**TASK STATEMENT:** Wherever the line with "3、支撑生产测试，随时解决生产出现的问题。" sits in the listing below, transcribe from it up to and including the line with "- 编译工具：熟悉GCC、GDB以及makefile文件", exactly, and leave the remaining lines out.
———
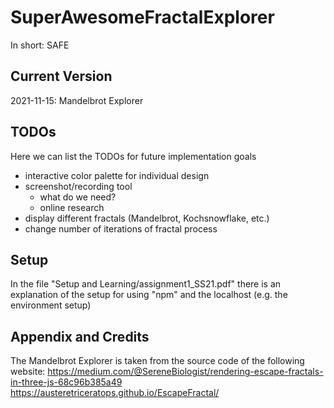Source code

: # SuperAwesomeFractalExplorer
In short: SAFE

## Current Version

2021-11-15: Mandelbrot Explorer

## TODOs

Here we can list the TODOs for future implementation goals

* interactive color palette for individual design
* screenshot/recording tool
	+ what do we need?
	+ online research
* display different fractals (Mandelbrot, Kochsnowflake, etc.)
* change number of iterations of fractal process

## Setup

In the file "Setup and Learning/assignment1_SS21.pdf" there is an explanation of the setup for using "npm" and the localhost (e.g. the environment setup)

## Appendix and Credits

The Mandelbrot Explorer is taken from the source code of the following website:
https://medium.com/@SereneBiologist/rendering-escape-fractals-in-three-js-68c96b385a49
https://austeretriceratops.github.io/EscapeFractal/
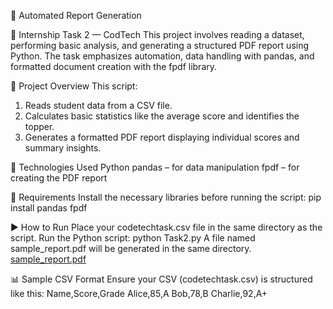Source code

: 🧾 Automated Report Generation

📌 Internship Task 2 — CodTech
This project involves reading a dataset, performing basic analysis, and generating a structured PDF report using Python. The task emphasizes automation, data handling with pandas, and formatted document creation with the fpdf library.

📁 Project Overview
This script:
1. Reads student data from a CSV file.
2. Calculates basic statistics like the average score and identifies the topper.
3. Generates a formatted PDF report displaying individual scores and summary insights.

🔧 Technologies Used
Python
pandas – for data manipulation
fpdf – for creating the PDF report

🧾 Requirements
Install the necessary libraries before running the script:
pip install pandas fpdf

▶️ How to Run
Place your codetechtask.csv file in the same directory as the script.
Run the Python script:
python Task2.py
A file named sample_report.pdf will be generated in the same directory.
[sample_report.pdf](https://github.com/user-attachments/files/20857822/sample_report.pdf)

📊 Sample CSV Format
Ensure your CSV (codetechtask.csv) is structured like this:
Name,Score,Grade
Alice,85,A
Bob,78,B
Charlie,92,A+

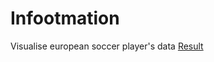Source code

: # Infootmation
 Visualise european soccer player's data
[Result](https://yanndubs.github.io/Infootmation/)
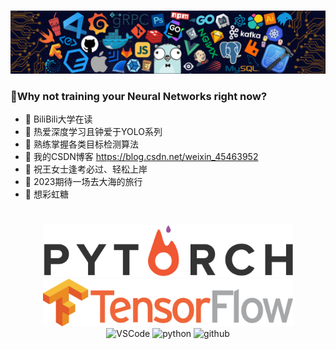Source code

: <h1>
</h1>
<div align="center"><img src="https://github.com/NonnettaWu/NonnettaWu/blob/main/Img/Readme.png" /></div>

### 👺Why not training your Neural Networks right now?

- 🚀 BiliBili大学在读
- 💖 热爱深度学习且钟爱于YOLO系列
- 🤡 熟练掌握各类目标检测算法
- 📑 我的CSDN博客 https://blog.csdn.net/weixin_45463952
- 💑 祝王女士逢考必过、轻松上岸
- 🌊 2023期待一场去大海的旅行
- 🍬 想彩虹糖


<h1>
</h1>

<div align="center">
  <img alt="PyTorch" src="https://github.com/NonnettaWu/NonnettaWu/blob/main/Img/PyTorch2.png" width="400" title="PyTorch">
  <img alt="Tensorflow" src="https://github.com/NonnettaWu/NonnettaWu/blob/main/Img/Tensorflow.png" width="400" title="Tensorflow"> 
</div>

<div align="center">
  <img alt="VSCode" src="https://i.giphy.com/media/IdyAQJVN2kVPNUrojM/200.webp" width="100" title="vscode">
  <img alt="python" src="https://i.giphy.com/media/LMt9638dO8dftAjtco/200.webp" width="100" title="python">
  <img alt="github" src="https://i.giphy.com/media/KzJkzjggfGN5Py6nkT/200.webp" width="100" title="github">
</div>
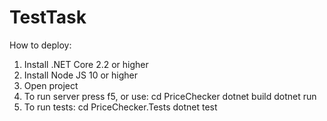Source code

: # TestTask

How to deploy:
1) Install .NET Core 2.2 or higher
2) Install Node JS 10 or higher
3) Open project
4) To run server press f5, or use:
cd PriceChecker
dotnet build
dotnet run
5) To run tests:
cd PriceChecker.Tests
dotnet test
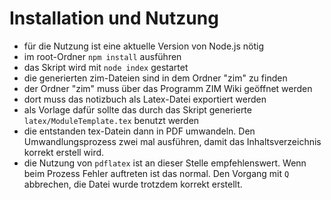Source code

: # Installation und Nutzung
* für die Nutzung ist eine aktuelle Version von Node.js nötig
* im root-Ordner `npm install` ausführen
* das Skript wird mit `node index` gestartet
* die generierten zim-Dateien sind in dem Ordner "zim" zu finden
* der Ordner "zim" muss über das Programm ZIM Wiki geöffnet werden
* dort muss das notizbuch als Latex-Datei exportiert werden
* als Vorlage dafür sollte das durch das Skript generierte `latex/ModuleTemplate.tex` benutzt werden
* die entstanden tex-Datein dann in PDF umwandeln. Den Umwandlungsprozess zwei mal ausführen,
damit das Inhaltsverzeichnis korrekt erstell wird.
* die Nutzung von `pdflatex` ist an dieser Stelle empfehlenswert. Wenn beim Prozess Fehler auftreten ist
das normal. Den Vorgang mit `Q` abbrechen, die Datei wurde trotzdem korrekt erstellt.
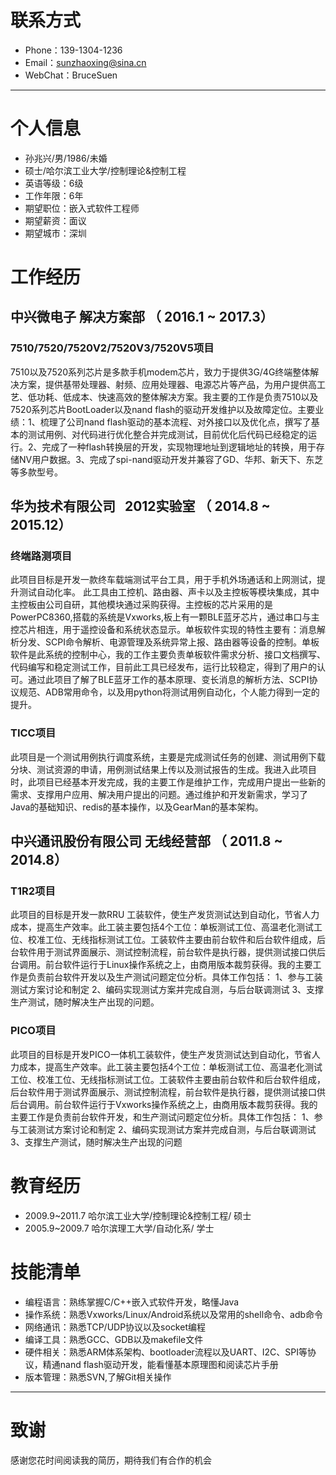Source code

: # 联系方式

- Phone：139-1304-1236
- Email：sunzhaoxing@sina.cn
- WebChat：BruceSuen

---
# 个人信息

 - 孙兆兴/男/1986/未婚
 - 硕士/哈尔滨工业大学/控制理论&控制工程
 - 英语等级：6级
 - 工作年限：6年
 - 期望职位：嵌入式软件工程师
 - 期望薪资：面议
 - 期望城市：深圳


# 工作经历

## 中兴微电子 解决方案部 （ 2016.1 ~ 2017.3） 

### 7510/7520/7520V2/7520V3/7520V5项目 
7510以及7520系列芯片是多款手机modem芯片，致力于提供3G/4G终端整体解决方案，提供基带处理器、射频、应用处理器、电源芯片等产品，为用户提供高工艺、低功耗、低成本、快速高效的整体解决方案。我主要的工作是负责7510以及7520系列芯片BootLoader以及nand flash的驱动开发维护以及故障定位。主要业绩：1、梳理了公司nand flash驱动的基本流程、对外接口以及优化点，撰写了基本的测试用例、对代码进行优化整合并完成测试，目前优化后代码已经稳定的运行。2、完成了一种flash转换层的开发，实现物理地址到逻辑地址的转换，用于存储NV用户数据。3、完成了spi-nand驱动开发并兼容了GD、华邦、新天下、东芝等多款型号。
 
## 华为技术有限公司   2012实验室  （ 2014.8 ~ 2015.12） 

### 终端路测项目 
此项目目标是开发一款终车载端测试平台工具，用于手机外场通话和上网测试，提升测试自动化率。 此工具由工控机、路由器、声卡以及主控板等模块集成，其中主控板由公司自研，其他模块通过采购获得。主控板的芯片采用的是PowerPC8360,搭载的系统是Vxworks,板上有一颗BLE蓝牙芯片，通过串口与主控芯片相连，用于遥控设备和系统状态显示。单板软件实现的特性主要有：消息解析分发、SCPI命令解析、电源管理及系统异常上报、路由器等设备的控制。单板软件是此系统的控制中心，我的工作主要负责单板软件需求分析、接口文档撰写、代码编写和稳定测试工作，目前此工具已经发布，运行比较稳定，得到了用户的认可。通过此项目了解了BLE蓝牙工作的基本原理、变长消息的解析方法、SCPI协议规范、ADB常用命令，以及用python将测试用例自动化，个人能力得到一定的提升。

### TICC项目
此项目是一个测试用例执行调度系统，主要是完成测试任务的创建、测试用例下载分块、测试资源的申请，用例测试结果上传以及测试报告的生成。我进入此项目时，此项目已经基本开发完成，我的主要工作是维护工作，完成用户提出一些新的需求、支撑用户应用、解决用户提出的问题。通过维护和开发新需求，学习了Java的基础知识、redis的基本操作，以及GearMan的基本架构。



 
## 中兴通讯股份有限公司 无线经营部 （ 2011.8 ~ 2014.8）

### T1R2项目 
此项目的目标是开发一款RRU 工装软件，使生产发货测试达到自动化，节省人力成本，提高生产效率。此工装主要包括4个工位：单板测试工位、高温老化测试工位、校准工位、无线指标测试工位。工装软件主要由前台软件和后台软件组成，后台软件用于测试界面展示、测试控制流程，前台软件是执行器，提供测试接口供后台调用。前台软件运行于Linux操作系统之上，由商用版本裁剪获得。我的主要工作是负责前台软件开发以及生产测试问题定位分析。具体工作包括：
 1、参与工装测试方案讨论和制定
 2、编码实现测试方案并完成自测，与后台联调测试 
 3、支撑生产测试，随时解决生产出现的问题。


### PICO项目 
此项目的目标是开发PICO一体机工装软件，使生产发货测试达到自动化，节省人力成本，提高生产效率。此工装主要包括4个工位：单板测试工位、高温老化测试工位、校准工位、无线指标测试工位。工装软件主要由前台软件和后台软件组成，后台软件用于测试界面展示、测试控制流程，前台软件是执行器，提供测试接口供后台调用。前台软件运行于Vxworks操作系统之上，由商用版本裁剪获得。我的主要工作是负责前台软件开发，和生产测试问题定位分析。具体工作包括：
 1、参与工装测试方案讨论和制定
 2、编码实现测试方案并完成自测，与后台联调测试 
 3、支撑生产测试，随时解决生产出现的问题


# 教育经历

- 2009.9~2011.7   哈尔滨工业大学/控制理论&控制工程/ 硕士
- 2005.9~2009.7   哈尔滨理工大学/自动化系/ 学士
   

# 技能清单


- 编程语言：熟练掌握C/C++嵌入式软件开发，略懂Java
- 操作系统：熟悉Vxworks/Linux/Android系统以及常用的shell命令、adb命令
- 网络通讯：熟悉TCP/UDP协议以及socket编程
- 编译工具：熟悉GCC、GDB以及makefile文件
- 硬件相关：熟悉ARM体系架构、bootloader流程以及UART、I2C、SPI等协议，精通nand flash驱动开发，能看懂基本原理图和阅读芯片手册
- 版本管理：熟悉SVN,了解Git相关操作


---

# 致谢
感谢您花时间阅读我的简历，期待我们有合作的机会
———
**EXERCISE SOLUTION:**
 3、支撑生产测试，随时解决生产出现的问题。


### PICO项目 
此项目的目标是开发PICO一体机工装软件，使生产发货测试达到自动化，节省人力成本，提高生产效率。此工装主要包括4个工位：单板测试工位、高温老化测试工位、校准工位、无线指标测试工位。工装软件主要由前台软件和后台软件组成，后台软件用于测试界面展示、测试控制流程，前台软件是执行器，提供测试接口供后台调用。前台软件运行于Vxworks操作系统之上，由商用版本裁剪获得。我的主要工作是负责前台软件开发，和生产测试问题定位分析。具体工作包括：
 1、参与工装测试方案讨论和制定
 2、编码实现测试方案并完成自测，与后台联调测试 
 3、支撑生产测试，随时解决生产出现的问题


# 教育经历

- 2009.9~2011.7   哈尔滨工业大学/控制理论&控制工程/ 硕士
- 2005.9~2009.7   哈尔滨理工大学/自动化系/ 学士
   

# 技能清单


- 编程语言：熟练掌握C/C++嵌入式软件开发，略懂Java
- 操作系统：熟悉Vxworks/Linux/Android系统以及常用的shell命令、adb命令
- 网络通讯：熟悉TCP/UDP协议以及socket编程
- 编译工具：熟悉GCC、GDB以及makefile文件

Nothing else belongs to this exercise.